Devant les deux chambres du Parlement réunies en Congrès, l’orateur du jour a donné l’impression qu’il n’avait plus rien à voir avec celui qui avait qualifié ses anciens camarades de lutte – devenus ses principaux « contempteurs » – de « Ndoki ». Traduction: sorcier ou envoûteur. « Biso tokanisaki que baza bandeko. Nzokande baza ba ndoki », déclarait-il sans sourciller. C’était le 11 novembre dernier devant des Congolais de la diaspora réunis dans une salle à Paris.

Ces propos avaient fait sourire des « fanatiques » tout en faisant bondir ceux des Congolais qui tiennent à la concorde et à la cohésion nationale.

Un chef de l’Etat ne s’appartient pas. Représentant de la nation toute entière, il ne peut être le chef d’une faction ou l’homme d’un « clan ». On attend du premier magistrat du pays de la « hauteur ». Arbitre suprême, il doit se mettre au-dessus de la mêlée. 

Vendredi 13 décembre, Fatshi a dit: « Je salue mes frères de l’opposition ». Et d’ajouter: « ce n’est pas le moment de montrer nos clivages », « le temps est à la cohésion ». Est-ce l’amorce d’une main tendue en direction des anciens camarades?

D’aucuns pourraient douter de la sincérité. D’autres diront que « Felix » qui aime citer des textes de l’Evangile a dû parcourir Mathieu 5.44 : « Aimez vos ennemis et priez pour ceux qui vous persécutent ».

Plus sérieusement, personne n’ignore les conditions chaotiques dans lesquelles Felix Tshisekedi Tshilombo a accédé à la tête du pays. Candidat malheureux à l’élection présidentielle, Martin Fayulu Madidi continue à clamer qu’il est le « Président élu ». Selon lui, Felix ne serait qu’un « Président de fait ». Cette querelle dure depuis bientôt onze mois au point de fracturer la société congolaise en deux camps antagonistes.   

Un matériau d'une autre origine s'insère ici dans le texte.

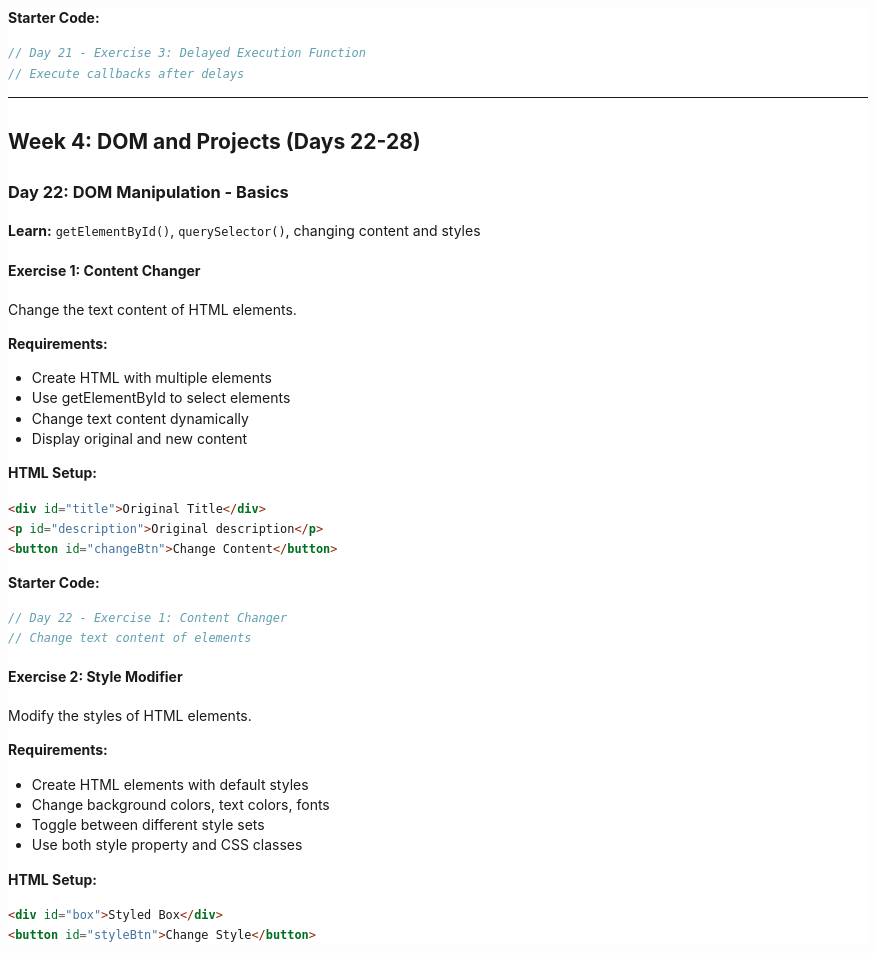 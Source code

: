 **Starter Code:**

```javascript
// Day 21 - Exercise 3: Delayed Execution Function
// Execute callbacks after delays
```

---

## Week 4: DOM and Projects (Days 22-28)

### Day 22: DOM Manipulation - Basics

**Learn:** `getElementById()`, `querySelector()`, changing content and styles

#### Exercise 1: Content Changer

Change the text content of HTML elements.

**Requirements:**

- Create HTML with multiple elements
- Use getElementById to select elements
- Change text content dynamically
- Display original and new content

**HTML Setup:**

```html
<div id="title">Original Title</div>
<p id="description">Original description</p>
<button id="changeBtn">Change Content</button>
```

**Starter Code:**

```javascript
// Day 22 - Exercise 1: Content Changer
// Change text content of elements
```

#### Exercise 2: Style Modifier

Modify the styles of HTML elements.

**Requirements:**

- Create HTML elements with default styles
- Change background colors, text colors, fonts
- Toggle between different style sets
- Use both style property and CSS classes

**HTML Setup:**

```html
<div id="box">Styled Box</div>
<button id="styleBtn">Change Style</button>
```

Chacun a le droit d’aimer ou de ne pas aimer le président Felix Tshisekedi. Une évidence semble s’imposer d’elle-même: il est celui qui exerce l’effectivité du pouvoir – apparent? – dans l’espace territorial appelé Congo-Kinshasa. Jusqu’à preuve du contraire, il est le principal interlocuteur de la « communauté internationale ». 

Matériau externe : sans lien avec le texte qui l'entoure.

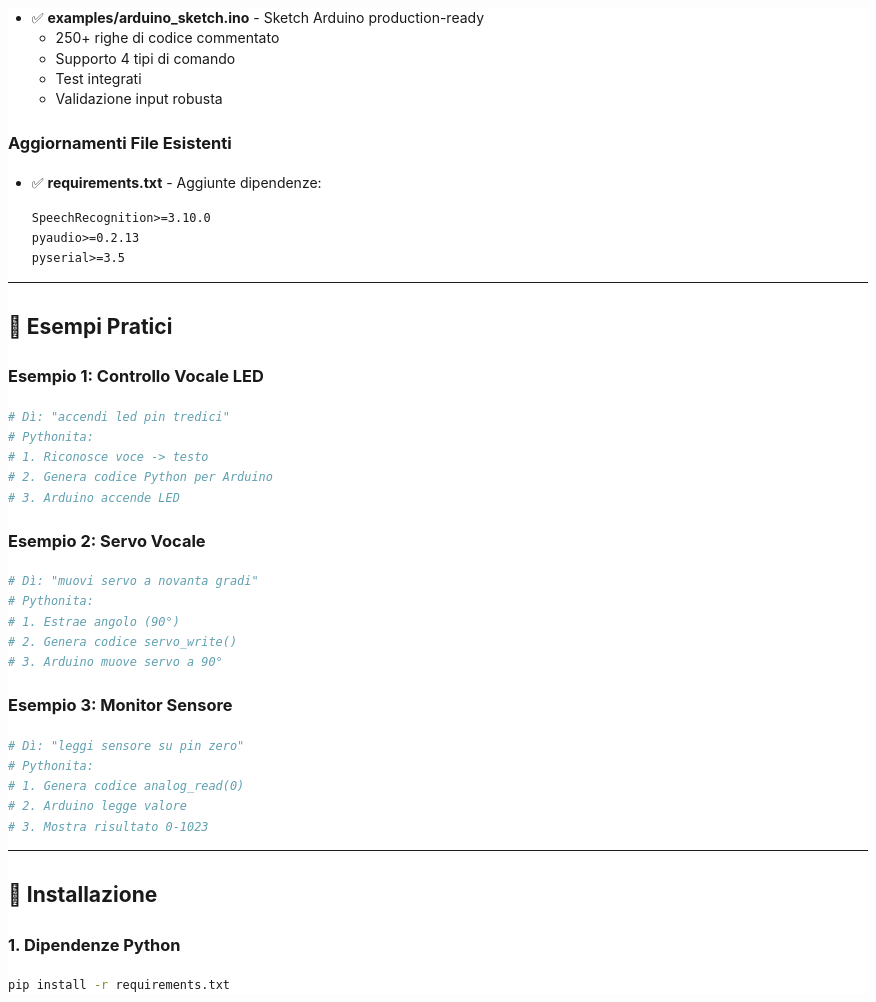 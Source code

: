 - ✅ **examples/arduino_sketch.ino** - Sketch Arduino production-ready
  - 250+ righe di codice commentato
  - Supporto 4 tipi di comando
  - Test integrati
  - Validazione input robusta

### Aggiornamenti File Esistenti
- ✅ **requirements.txt** - Aggiunte dipendenze:
  ```
  SpeechRecognition>=3.10.0
  pyaudio>=0.2.13
  pyserial>=3.5
  ```

---

## 🎯 Esempi Pratici

### Esempio 1: Controllo Vocale LED
```python
# Dì: "accendi led pin tredici"
# Pythonita:
# 1. Riconosce voce -> testo
# 2. Genera codice Python per Arduino
# 3. Arduino accende LED
```

### Esempio 2: Servo Vocale
```python
# Dì: "muovi servo a novanta gradi"
# Pythonita:
# 1. Estrae angolo (90°)
# 2. Genera codice servo_write()
# 3. Arduino muove servo a 90°
```

### Esempio 3: Monitor Sensore
```python
# Dì: "leggi sensore su pin zero"
# Pythonita:
# 1. Genera codice analog_read(0)
# 2. Arduino legge valore
# 3. Mostra risultato 0-1023
```

---

## 🔧 Installazione

### 1. Dipendenze Python
```bash
pip install -r requirements.txt
```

Après ce constat, il importe de rester lucide pour remarquer que la grande majorité des Congolais ont en abomination  le « deal » passé entre la coalition « Cap pour le Changement » du duo Tshisekedi-Kamerhe et la mouvance kabiliste dite « Front commun pour le Congo ». Au motif que cette alliance est une « force d’inertie » qui empêche l’avènement du renouveau. Bref, la « rupture » avec l’ordre ancien.

En onze mois d’exercice du pouvoir d’Etat, le président Fatshi peine à exercer la plénitude des prérogatives dévolues au Président de la République. Aucune réforme majeure n’est mise en route à ce jour. Pire, certains actes officiels du chef de l’Etat restent « sans effets ». Les nominations opérées au niveau des comités de gestion de la Gécamines et de la SNCC (Chemin de fer) en témoignent.

En onze mois d’exercice du pouvoir, le chef de l’Etat se voit affubler de surnoms peu flatteurs. Il lui est reproché une propension à promettre tout et rien. « Apesa promesses atala te », ironise-t-on dire en lingala.

Vendredi 13 décembre, Fatshi n’a pu s’empêcher de « tirer » une nouvelle « rafale » des promesses. Selon lui, « l’an 2020 sera l’année de l’action ». Rendez-vous est pris. Le « Félix nouveau », qui fait ce qu’il dit, est-il arrivé?